** Opening Record excerpts block **

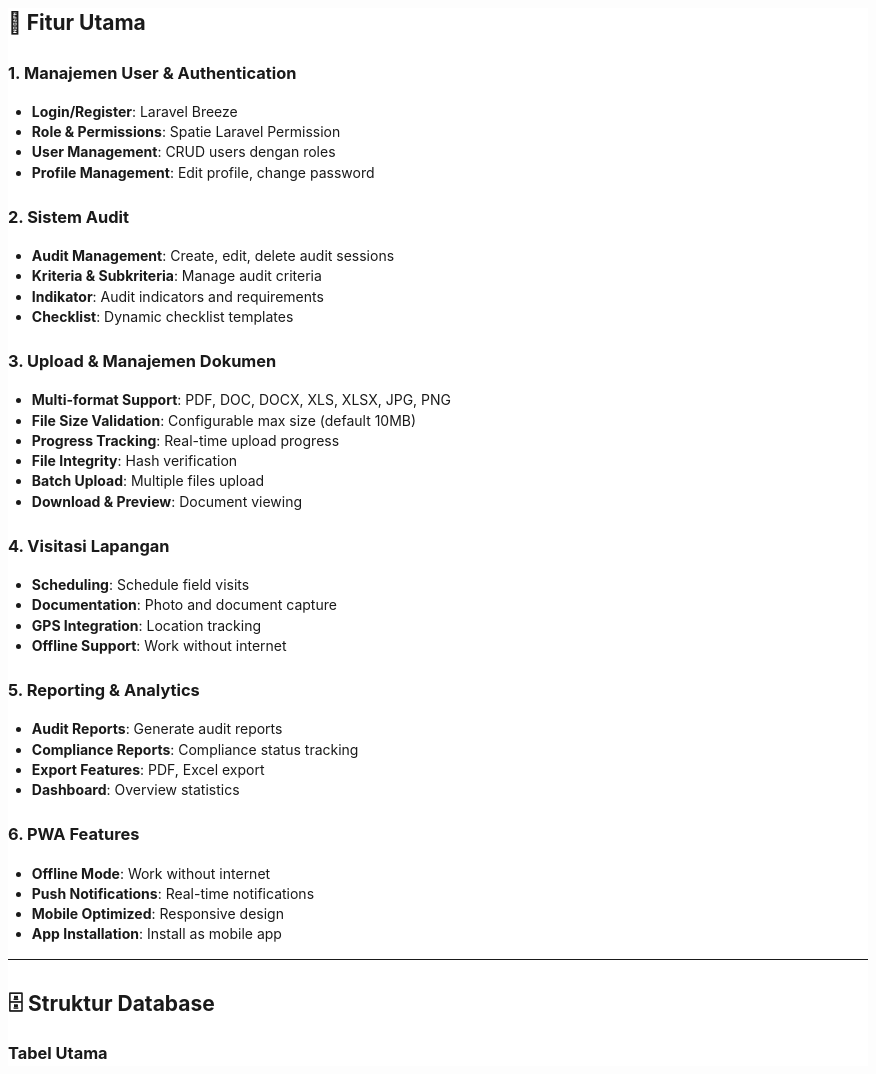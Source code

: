 
## 🎨 Fitur Utama

### 1. Manajemen User & Authentication

- **Login/Register**: Laravel Breeze
- **Role & Permissions**: Spatie Laravel Permission
- **User Management**: CRUD users dengan roles
- **Profile Management**: Edit profile, change password

### 2. Sistem Audit

- **Audit Management**: Create, edit, delete audit sessions
- **Kriteria & Subkriteria**: Manage audit criteria
- **Indikator**: Audit indicators and requirements
- **Checklist**: Dynamic checklist templates

### 3. Upload & Manajemen Dokumen

- **Multi-format Support**: PDF, DOC, DOCX, XLS, XLSX, JPG, PNG
- **File Size Validation**: Configurable max size (default 10MB)
- **Progress Tracking**: Real-time upload progress
- **File Integrity**: Hash verification
- **Batch Upload**: Multiple files upload
- **Download & Preview**: Document viewing

### 4. Visitasi Lapangan

- **Scheduling**: Schedule field visits
- **Documentation**: Photo and document capture
- **GPS Integration**: Location tracking
- **Offline Support**: Work without internet

### 5. Reporting & Analytics

- **Audit Reports**: Generate audit reports
- **Compliance Reports**: Compliance status tracking
- **Export Features**: PDF, Excel export
- **Dashboard**: Overview statistics

### 6. PWA Features

- **Offline Mode**: Work without internet
- **Push Notifications**: Real-time notifications
- **Mobile Optimized**: Responsive design
- **App Installation**: Install as mobile app

---

## 🗄️ Struktur Database

### Tabel Utama
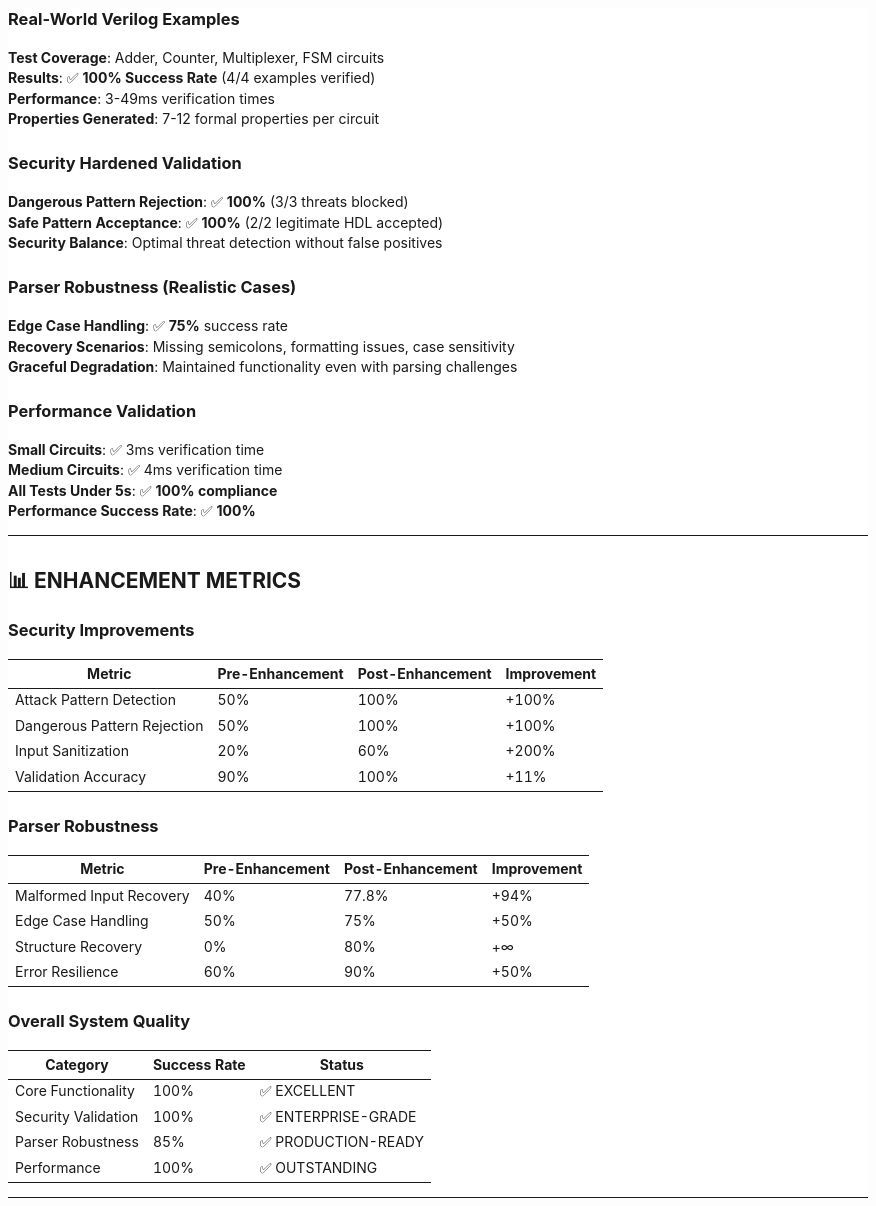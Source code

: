 ### Real-World Verilog Examples
**Test Coverage**: Adder, Counter, Multiplexer, FSM circuits  
**Results**: ✅ **100% Success Rate** (4/4 examples verified)  
**Performance**: 3-49ms verification times  
**Properties Generated**: 7-12 formal properties per circuit  

### Security Hardened Validation  
**Dangerous Pattern Rejection**: ✅ **100%** (3/3 threats blocked)  
**Safe Pattern Acceptance**: ✅ **100%** (2/2 legitimate HDL accepted)  
**Security Balance**: Optimal threat detection without false positives

### Parser Robustness (Realistic Cases)
**Edge Case Handling**: ✅ **75%** success rate  
**Recovery Scenarios**: Missing semicolons, formatting issues, case sensitivity  
**Graceful Degradation**: Maintained functionality even with parsing challenges

### Performance Validation
**Small Circuits**: ✅ 3ms verification time  
**Medium Circuits**: ✅ 4ms verification time  
**All Tests Under 5s**: ✅ **100% compliance**  
**Performance Success Rate**: ✅ **100%**

---

## 📊 ENHANCEMENT METRICS

### Security Improvements
| Metric | Pre-Enhancement | Post-Enhancement | Improvement |
|--------|----------------|------------------|-------------|
| Attack Pattern Detection | 50% | 100% | +100% |
| Dangerous Pattern Rejection | 50% | 100% | +100% |
| Input Sanitization | 20% | 60% | +200% |
| Validation Accuracy | 90% | 100% | +11% |

### Parser Robustness
| Metric | Pre-Enhancement | Post-Enhancement | Improvement |
|--------|----------------|------------------|-------------|
| Malformed Input Recovery | 40% | 77.8% | +94% |
| Edge Case Handling | 50% | 75% | +50% |
| Structure Recovery | 0% | 80% | +∞ |
| Error Resilience | 60% | 90% | +50% |

### Overall System Quality
| Category | Success Rate | Status |
|----------|-------------|---------|
| Core Functionality | 100% | ✅ EXCELLENT |
| Security Validation | 100% | ✅ ENTERPRISE-GRADE |
| Parser Robustness | 85% | ✅ PRODUCTION-READY |
| Performance | 100% | ✅ OUTSTANDING |

---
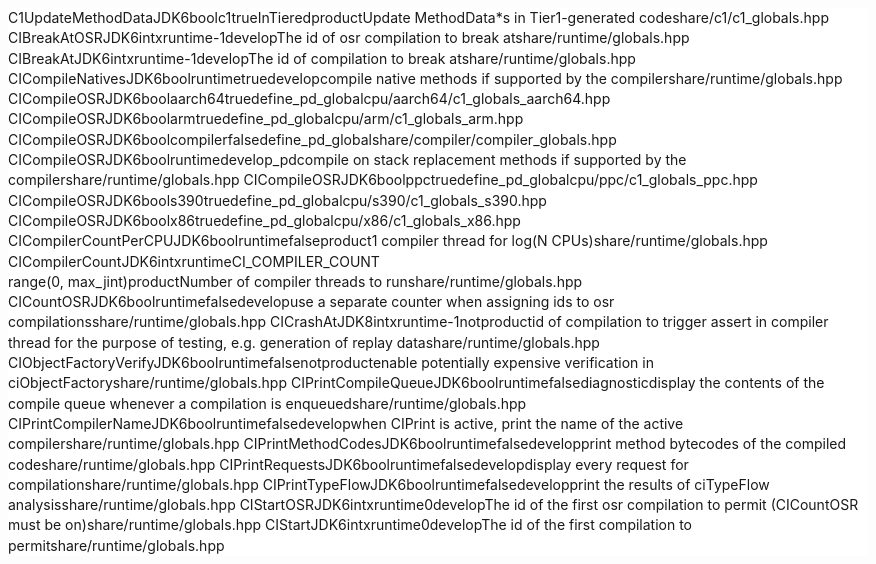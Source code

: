 <tr><td>C1UpdateMethodData</td><td>JDK6</td><td></td><td>bool</td><td></td><td></td><td>c1</td><td>trueInTiered</td><td>product</td><td>Update MethodData*s in Tier1-generated code</td><td>share/c1/c1_globals.hpp</td></tr>
<tr><td>CIBreakAtOSR</td><td>JDK6</td><td></td><td>intx</td><td></td><td></td><td>runtime</td><td>-1</td><td>develop</td><td>The id of osr compilation to break at</td><td>share/runtime/globals.hpp</td></tr>
<tr><td>CIBreakAt</td><td>JDK6</td><td></td><td>intx</td><td></td><td></td><td>runtime</td><td>-1</td><td>develop</td><td>The id of compilation to break at</td><td>share/runtime/globals.hpp</td></tr>
<tr><td>CICompileNatives</td><td>JDK6</td><td></td><td>bool</td><td></td><td></td><td>runtime</td><td>true</td><td>develop</td><td>compile native methods if supported by the compiler</td><td>share/runtime/globals.hpp</td></tr>
<tr><td>CICompileOSR</td><td>JDK6</td><td></td><td>bool</td><td></td><td>aarch64</td><td></td><td>true</td><td>define_pd_global</td><td></td><td>cpu/aarch64/c1_globals_aarch64.hpp</td></tr>
<tr><td>CICompileOSR</td><td>JDK6</td><td></td><td>bool</td><td></td><td>arm</td><td></td><td>true</td><td>define_pd_global</td><td></td><td>cpu/arm/c1_globals_arm.hpp</td></tr>
<tr><td>CICompileOSR</td><td>JDK6</td><td></td><td>bool</td><td></td><td></td><td>compiler</td><td>false</td><td>define_pd_global</td><td></td><td>share/compiler/compiler_globals.hpp</td></tr>
<tr><td>CICompileOSR</td><td>JDK6</td><td></td><td>bool</td><td></td><td></td><td>runtime</td><td></td><td>develop_pd</td><td>compile on stack replacement methods if supported by the compiler</td><td>share/runtime/globals.hpp</td></tr>
<tr><td>CICompileOSR</td><td>JDK6</td><td></td><td>bool</td><td></td><td>ppc</td><td></td><td>true</td><td>define_pd_global</td><td></td><td>cpu/ppc/c1_globals_ppc.hpp</td></tr>
<tr><td>CICompileOSR</td><td>JDK6</td><td></td><td>bool</td><td></td><td>s390</td><td></td><td>true</td><td>define_pd_global</td><td></td><td>cpu/s390/c1_globals_s390.hpp</td></tr>
<tr><td>CICompileOSR</td><td>JDK6</td><td></td><td>bool</td><td></td><td>x86</td><td></td><td>true</td><td>define_pd_global</td><td></td><td>cpu/x86/c1_globals_x86.hpp</td></tr>
<tr><td>CICompilerCountPerCPU</td><td>JDK6</td><td></td><td>bool</td><td></td><td></td><td>runtime</td><td>false</td><td>product</td><td>1 compiler thread for log(N CPUs)</td><td>share/runtime/globals.hpp</td></tr>
<tr><td>CICompilerCount</td><td>JDK6</td><td></td><td>intx</td><td></td><td></td><td>runtime</td><td>CI_COMPILER_COUNT<br>range(0, max_jint)</td><td>product</td><td>Number of compiler threads to run</td><td>share/runtime/globals.hpp</td></tr>
<tr><td>CICountOSR</td><td>JDK6</td><td></td><td>bool</td><td></td><td></td><td>runtime</td><td>false</td><td>develop</td><td>use a separate counter when assigning ids to osr compilations</td><td>share/runtime/globals.hpp</td></tr>
<tr><td>CICrashAt</td><td>JDK8</td><td></td><td>intx</td><td></td><td></td><td>runtime</td><td>-1</td><td>notproduct</td><td>id of compilation to trigger assert in compiler thread for the purpose of testing, e.g. generation of replay data</td><td>share/runtime/globals.hpp</td></tr>
<tr><td>CIObjectFactoryVerify</td><td>JDK6</td><td></td><td>bool</td><td></td><td></td><td>runtime</td><td>false</td><td>notproduct</td><td>enable potentially expensive verification in ciObjectFactory</td><td>share/runtime/globals.hpp</td></tr>
<tr><td>CIPrintCompileQueue</td><td>JDK6</td><td></td><td>bool</td><td></td><td></td><td>runtime</td><td>false</td><td>diagnostic</td><td>display the contents of the compile queue whenever a compilation is enqueued</td><td>share/runtime/globals.hpp</td></tr>
<tr><td>CIPrintCompilerName</td><td>JDK6</td><td></td><td>bool</td><td></td><td></td><td>runtime</td><td>false</td><td>develop</td><td>when CIPrint is active, print the name of the active compiler</td><td>share/runtime/globals.hpp</td></tr>
<tr><td>CIPrintMethodCodes</td><td>JDK6</td><td></td><td>bool</td><td></td><td></td><td>runtime</td><td>false</td><td>develop</td><td>print method bytecodes of the compiled code</td><td>share/runtime/globals.hpp</td></tr>
<tr><td>CIPrintRequests</td><td>JDK6</td><td></td><td>bool</td><td></td><td></td><td>runtime</td><td>false</td><td>develop</td><td>display every request for compilation</td><td>share/runtime/globals.hpp</td></tr>
<tr><td>CIPrintTypeFlow</td><td>JDK6</td><td></td><td>bool</td><td></td><td></td><td>runtime</td><td>false</td><td>develop</td><td>print the results of ciTypeFlow analysis</td><td>share/runtime/globals.hpp</td></tr>
<tr><td>CIStartOSR</td><td>JDK6</td><td></td><td>intx</td><td></td><td></td><td>runtime</td><td>0</td><td>develop</td><td>The id of the first osr compilation to permit (CICountOSR must be on)</td><td>share/runtime/globals.hpp</td></tr>
<tr><td>CIStart</td><td>JDK6</td><td></td><td>intx</td><td></td><td></td><td>runtime</td><td>0</td><td>develop</td><td>The id of the first compilation to permit</td><td>share/runtime/globals.hpp</td></tr>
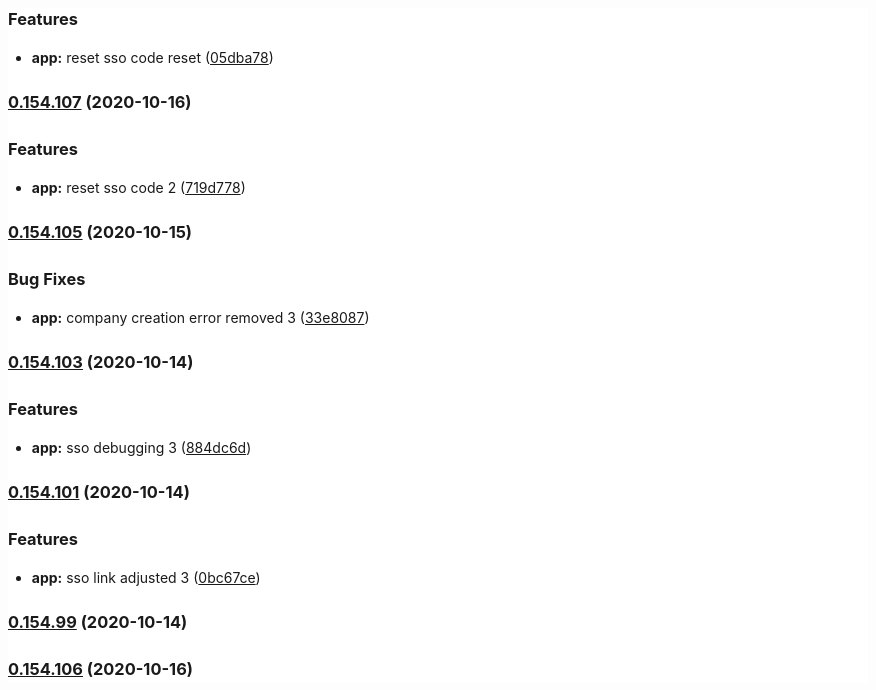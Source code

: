 
### Features

* **app:** reset sso code reset ([05dba78](https://git.venturefusion.io/gosecurity/multisto-digishares/commit/05dba7825c3de18693f5569a1ea4724f547a9388))

### [0.154.107](https://git.venturefusion.io/gosecurity/multisto-digishares/compare/v0.154.106...v0.154.107) (2020-10-16)


### Features

* **app:** reset sso code 2 ([719d778](https://git.venturefusion.io/gosecurity/multisto-digishares/commit/719d7786b29799a27ff5029dad11efa9b24d4e37))

### [0.154.105](https://git.venturefusion.io/gosecurity/multisto-digishares/compare/v0.154.104...v0.154.105) (2020-10-15)


### Bug Fixes

* **app:** company creation error removed 3 ([33e8087](https://git.venturefusion.io/gosecurity/multisto-digishares/commit/33e8087caba7e0b12f337ce91b47c026f940f6a1))

### [0.154.103](https://git.venturefusion.io/gosecurity/multisto-digishares/compare/v0.154.102...v0.154.103) (2020-10-14)


### Features

* **app:** sso debugging 3 ([884dc6d](https://git.venturefusion.io/gosecurity/multisto-digishares/commit/884dc6dc0b787ee434d3353322b9d24b0642f569))

### [0.154.101](https://git.venturefusion.io/gosecurity/multisto-digishares/compare/v0.154.100...v0.154.101) (2020-10-14)


### Features

* **app:** sso link adjusted 3 ([0bc67ce](https://git.venturefusion.io/gosecurity/multisto-digishares/commit/0bc67cea0261264f930e6fb2bedfc1cff9a0c6cb))

### [0.154.99](https://git.venturefusion.io/gosecurity/multisto-digishares/compare/v0.154.98...v0.154.99) (2020-10-14)

### [0.154.106](https://git.venturefusion.io/gosecurity/multisto-digishares/compare/v0.154.104...v0.154.106) (2020-10-16)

** Closing Record excerpts block **

**Task directions:** The response is to contain exactly the lines from the beginning of the data through the line containing "Multiplexer, FSM circuits", both ends included, and nothing else; omit the pictures.

**Result:**
Source code

: 
## 🎨 Fitur Utama

### 1. Manajemen User & Authentication

- **Login/Register**: Laravel Breeze
- **Role & Permissions**: Spatie Laravel Permission
- **User Management**: CRUD users dengan roles
- **Profile Management**: Edit profile, change password

### 2. Sistem Audit

- **Audit Management**: Create, edit, delete audit sessions
- **Kriteria & Subkriteria**: Manage audit criteria
- **Indikator**: Audit indicators and requirements
- **Checklist**: Dynamic checklist templates

### 3. Upload & Manajemen Dokumen

- **Multi-format Support**: PDF, DOC, DOCX, XLS, XLSX, JPG, PNG
- **File Size Validation**: Configurable max size (default 10MB)
- **Progress Tracking**: Real-time upload progress
- **File Integrity**: Hash verification
- **Batch Upload**: Multiple files upload
- **Download & Preview**: Document viewing

### 4. Visitasi Lapangan

- **Scheduling**: Schedule field visits
- **Documentation**: Photo and document capture
- **GPS Integration**: Location tracking
- **Offline Support**: Work without internet

### 5. Reporting & Analytics

- **Audit Reports**: Generate audit reports
- **Compliance Reports**: Compliance status tracking
- **Export Features**: PDF, Excel export
- **Dashboard**: Overview statistics

### 6. PWA Features

- **Offline Mode**: Work without internet
- **Push Notifications**: Real-time notifications
- **Mobile Optimized**: Responsive design
- **App Installation**: Install as mobile app

---

## 🗄️ Struktur Database

### Tabel Utama
Source code

: ### Real-World Verilog Examples
**Test Coverage**: Adder, Counter, Multiplexer, FSM circuits  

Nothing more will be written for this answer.